(KNN) when get Train accuracy, got an error

from sklearn.model_selection import train_test_split

X = df.drop(‘HeartDisease’, axis=1)

y = df[‘HeartDisease’]

X_train, X_test, y_train, y_test = train_test_split(X, y, test_size=0.1, random_state=1)

X_train, X_val, y_train, y_val = train_test_split(X_train, y_train, test_size=1/9, random_state=1)

def euclidean_distance(a, b):

distance = np.sqrt(np.sum(a - b)**2)

return distance

def manhattan_distance(a, b):

distance = 0

for a_i,b_i in zip(a,b):

    distance += abs(a_i - b_i)  

return distance

def KNN_euclidean(X_train, X_test, y_train, y_test, K):

y_list = []

for test_knn in X_test.to_numpy():

  distances = []

for i in range(len(X_train)):

  distances.append(euclidean_distance((np.array(X_train.iloc[i])), test_knn))

distance_data = pd.DataFrame(data = distances, columns = ['distance'], index = y_train.index)

k_neighbors_list = distance_data.sort_values(by=['distance'], axis = 0)[:K]

labels = y_train.loc[k_neighbors_list.index]

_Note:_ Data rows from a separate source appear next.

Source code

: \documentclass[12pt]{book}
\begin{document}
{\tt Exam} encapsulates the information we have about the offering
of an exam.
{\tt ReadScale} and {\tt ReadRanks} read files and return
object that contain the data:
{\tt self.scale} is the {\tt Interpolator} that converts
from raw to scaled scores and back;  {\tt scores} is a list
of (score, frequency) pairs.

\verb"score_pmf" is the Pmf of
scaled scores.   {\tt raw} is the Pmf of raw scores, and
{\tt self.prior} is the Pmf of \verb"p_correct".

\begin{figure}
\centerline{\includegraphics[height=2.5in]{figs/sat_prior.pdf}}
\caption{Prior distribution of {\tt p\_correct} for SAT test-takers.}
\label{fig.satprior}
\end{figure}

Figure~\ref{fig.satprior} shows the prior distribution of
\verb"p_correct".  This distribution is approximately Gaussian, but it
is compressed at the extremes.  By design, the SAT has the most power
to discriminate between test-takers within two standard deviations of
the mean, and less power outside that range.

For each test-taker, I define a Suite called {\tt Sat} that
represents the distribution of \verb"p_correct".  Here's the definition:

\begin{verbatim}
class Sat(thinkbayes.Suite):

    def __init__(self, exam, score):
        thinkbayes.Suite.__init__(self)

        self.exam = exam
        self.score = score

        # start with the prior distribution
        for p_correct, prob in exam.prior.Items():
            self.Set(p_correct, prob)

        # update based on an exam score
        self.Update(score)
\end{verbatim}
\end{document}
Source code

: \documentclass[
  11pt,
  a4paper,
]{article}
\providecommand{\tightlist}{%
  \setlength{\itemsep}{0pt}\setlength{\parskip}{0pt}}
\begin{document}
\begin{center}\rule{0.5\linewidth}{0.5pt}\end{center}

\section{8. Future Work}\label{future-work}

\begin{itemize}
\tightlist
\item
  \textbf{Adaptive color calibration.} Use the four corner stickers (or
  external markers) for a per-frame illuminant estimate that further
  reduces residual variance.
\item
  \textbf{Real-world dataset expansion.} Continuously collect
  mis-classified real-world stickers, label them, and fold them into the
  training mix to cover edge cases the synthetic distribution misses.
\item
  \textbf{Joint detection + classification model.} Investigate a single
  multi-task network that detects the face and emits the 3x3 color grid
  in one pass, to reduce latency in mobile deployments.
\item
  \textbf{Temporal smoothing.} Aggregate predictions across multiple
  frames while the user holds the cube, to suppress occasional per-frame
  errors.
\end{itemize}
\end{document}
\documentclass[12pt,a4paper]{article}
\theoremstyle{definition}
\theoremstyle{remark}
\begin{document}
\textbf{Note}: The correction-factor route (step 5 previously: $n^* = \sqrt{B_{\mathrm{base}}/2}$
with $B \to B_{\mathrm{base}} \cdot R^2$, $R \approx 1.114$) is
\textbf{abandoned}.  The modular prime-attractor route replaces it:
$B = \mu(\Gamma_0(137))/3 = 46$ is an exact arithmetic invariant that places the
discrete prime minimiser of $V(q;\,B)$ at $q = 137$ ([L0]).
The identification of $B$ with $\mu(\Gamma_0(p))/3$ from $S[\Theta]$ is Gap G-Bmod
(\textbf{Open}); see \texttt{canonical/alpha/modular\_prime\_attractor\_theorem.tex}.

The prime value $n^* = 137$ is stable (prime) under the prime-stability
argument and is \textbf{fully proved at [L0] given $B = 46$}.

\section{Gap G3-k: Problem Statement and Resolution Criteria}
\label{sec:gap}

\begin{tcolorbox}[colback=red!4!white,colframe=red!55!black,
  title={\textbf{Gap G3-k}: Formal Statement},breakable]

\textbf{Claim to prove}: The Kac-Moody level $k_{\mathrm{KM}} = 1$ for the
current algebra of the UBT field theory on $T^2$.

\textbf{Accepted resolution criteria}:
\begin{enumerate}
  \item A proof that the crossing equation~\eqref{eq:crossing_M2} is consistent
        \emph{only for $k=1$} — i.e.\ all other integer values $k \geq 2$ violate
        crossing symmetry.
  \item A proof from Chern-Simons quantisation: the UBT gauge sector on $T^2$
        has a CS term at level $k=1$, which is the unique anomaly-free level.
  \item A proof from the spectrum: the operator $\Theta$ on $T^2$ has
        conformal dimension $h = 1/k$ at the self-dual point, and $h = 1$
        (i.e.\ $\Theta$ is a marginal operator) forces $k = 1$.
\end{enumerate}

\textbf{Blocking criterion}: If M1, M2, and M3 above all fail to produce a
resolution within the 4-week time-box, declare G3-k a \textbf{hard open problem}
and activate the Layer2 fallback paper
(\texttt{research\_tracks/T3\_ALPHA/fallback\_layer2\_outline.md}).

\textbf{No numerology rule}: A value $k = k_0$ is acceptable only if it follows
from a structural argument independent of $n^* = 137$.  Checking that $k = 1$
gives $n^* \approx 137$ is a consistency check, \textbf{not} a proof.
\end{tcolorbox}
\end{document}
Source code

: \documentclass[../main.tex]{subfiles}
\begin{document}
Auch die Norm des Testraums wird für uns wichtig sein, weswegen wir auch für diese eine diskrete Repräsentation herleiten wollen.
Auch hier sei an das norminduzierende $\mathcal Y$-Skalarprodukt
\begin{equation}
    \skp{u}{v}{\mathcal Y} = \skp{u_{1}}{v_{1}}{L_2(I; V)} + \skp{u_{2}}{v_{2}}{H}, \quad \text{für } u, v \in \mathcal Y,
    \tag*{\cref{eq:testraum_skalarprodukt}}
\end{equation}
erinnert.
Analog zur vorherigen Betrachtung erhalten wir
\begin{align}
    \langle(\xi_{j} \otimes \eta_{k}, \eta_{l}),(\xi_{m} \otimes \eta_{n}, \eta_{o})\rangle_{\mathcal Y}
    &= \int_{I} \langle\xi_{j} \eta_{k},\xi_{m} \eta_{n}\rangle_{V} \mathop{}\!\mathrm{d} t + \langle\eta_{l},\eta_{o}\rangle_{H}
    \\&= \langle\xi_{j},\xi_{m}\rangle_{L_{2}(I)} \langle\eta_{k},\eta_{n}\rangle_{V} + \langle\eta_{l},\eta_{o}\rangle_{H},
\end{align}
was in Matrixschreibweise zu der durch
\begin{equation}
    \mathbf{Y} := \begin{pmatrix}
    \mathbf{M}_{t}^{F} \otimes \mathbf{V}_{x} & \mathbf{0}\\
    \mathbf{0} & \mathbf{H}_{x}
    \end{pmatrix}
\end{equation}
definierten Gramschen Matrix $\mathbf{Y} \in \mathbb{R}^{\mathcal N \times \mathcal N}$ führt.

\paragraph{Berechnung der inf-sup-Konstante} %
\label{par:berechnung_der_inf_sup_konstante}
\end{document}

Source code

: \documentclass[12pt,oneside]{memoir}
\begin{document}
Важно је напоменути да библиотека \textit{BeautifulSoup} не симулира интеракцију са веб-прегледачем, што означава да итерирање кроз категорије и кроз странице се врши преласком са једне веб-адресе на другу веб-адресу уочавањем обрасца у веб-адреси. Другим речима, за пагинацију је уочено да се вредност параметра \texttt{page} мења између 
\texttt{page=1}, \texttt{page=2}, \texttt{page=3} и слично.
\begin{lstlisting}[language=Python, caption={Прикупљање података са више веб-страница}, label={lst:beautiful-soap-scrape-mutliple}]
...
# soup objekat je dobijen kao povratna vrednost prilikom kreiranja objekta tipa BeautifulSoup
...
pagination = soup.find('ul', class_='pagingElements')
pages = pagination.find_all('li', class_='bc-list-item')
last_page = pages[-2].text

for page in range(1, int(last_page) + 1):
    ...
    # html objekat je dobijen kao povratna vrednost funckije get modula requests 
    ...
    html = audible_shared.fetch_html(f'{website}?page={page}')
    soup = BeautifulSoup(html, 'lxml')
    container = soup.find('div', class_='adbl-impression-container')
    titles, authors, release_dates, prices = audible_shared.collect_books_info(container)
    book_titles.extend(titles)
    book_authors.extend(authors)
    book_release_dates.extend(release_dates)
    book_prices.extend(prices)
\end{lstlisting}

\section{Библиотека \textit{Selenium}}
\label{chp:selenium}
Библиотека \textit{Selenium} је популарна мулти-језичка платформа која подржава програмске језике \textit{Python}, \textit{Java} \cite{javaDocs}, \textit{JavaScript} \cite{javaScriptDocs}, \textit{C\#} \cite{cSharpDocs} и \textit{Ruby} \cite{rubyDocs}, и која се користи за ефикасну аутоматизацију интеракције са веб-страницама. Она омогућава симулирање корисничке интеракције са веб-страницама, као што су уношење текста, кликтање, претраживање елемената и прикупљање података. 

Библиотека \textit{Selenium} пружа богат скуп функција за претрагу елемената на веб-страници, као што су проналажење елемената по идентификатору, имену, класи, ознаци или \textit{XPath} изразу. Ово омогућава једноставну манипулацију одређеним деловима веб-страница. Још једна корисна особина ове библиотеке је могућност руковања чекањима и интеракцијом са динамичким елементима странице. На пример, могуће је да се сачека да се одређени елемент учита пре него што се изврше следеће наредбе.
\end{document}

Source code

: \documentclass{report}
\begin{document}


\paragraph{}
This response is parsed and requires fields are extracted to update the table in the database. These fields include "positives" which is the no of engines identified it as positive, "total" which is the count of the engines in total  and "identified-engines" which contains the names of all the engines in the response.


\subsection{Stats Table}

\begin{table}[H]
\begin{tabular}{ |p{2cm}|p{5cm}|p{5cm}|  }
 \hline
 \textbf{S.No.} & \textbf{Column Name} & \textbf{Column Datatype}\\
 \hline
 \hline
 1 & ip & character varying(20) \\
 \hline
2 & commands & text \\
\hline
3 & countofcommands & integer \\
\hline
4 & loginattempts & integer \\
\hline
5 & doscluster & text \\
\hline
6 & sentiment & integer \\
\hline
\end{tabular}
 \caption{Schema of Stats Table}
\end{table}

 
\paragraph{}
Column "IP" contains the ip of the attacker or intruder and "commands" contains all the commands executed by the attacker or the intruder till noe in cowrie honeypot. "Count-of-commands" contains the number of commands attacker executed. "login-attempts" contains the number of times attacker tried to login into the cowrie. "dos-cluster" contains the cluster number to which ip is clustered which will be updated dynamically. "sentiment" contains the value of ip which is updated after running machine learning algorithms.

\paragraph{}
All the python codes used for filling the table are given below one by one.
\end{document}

voting = mode(labels).mode[0]

y_list.append(voting)

return y_list

def KNN_manhattan(X_train, X_test, y_train, y_test, K):

y_list = []

for test_knn in X_test.to_numpy():

 distances = []

for i in range(len(X_train)):

  distances.append(manhattan_distance((np.array(X_train.iloc[i])), test_knn))

distance_data = pd.DataFrame(data = distances, columns = ['distance'], index = y_train.index)

k_neighbors_list = distance_data.sort_values(by=['distance'], axis = 0)[:K]

labels = y_train.loc[k_neighbors_list.index]

voting = mode(labels).mode[0]

y_list.append(voting)

return y_list



euclidean_acc_trains = []

for i in range(1, 10):

**f = KNN_euclidean(X_train, X_test, y_train, y_test, K=i).fit(X_train, y_train)**

result = clf.predict(X_train)

euclidean_acc_trains.append(accuracy_score(y_train, result))

plt.plot(range(1, 10), euclidean_acc_trains, color='b', marker='o')

****AttributeError: ‘list’ object has no attribute ‘fit’
i wanna get train accuracy with this code, but it doesnt work. how can i solve this prob?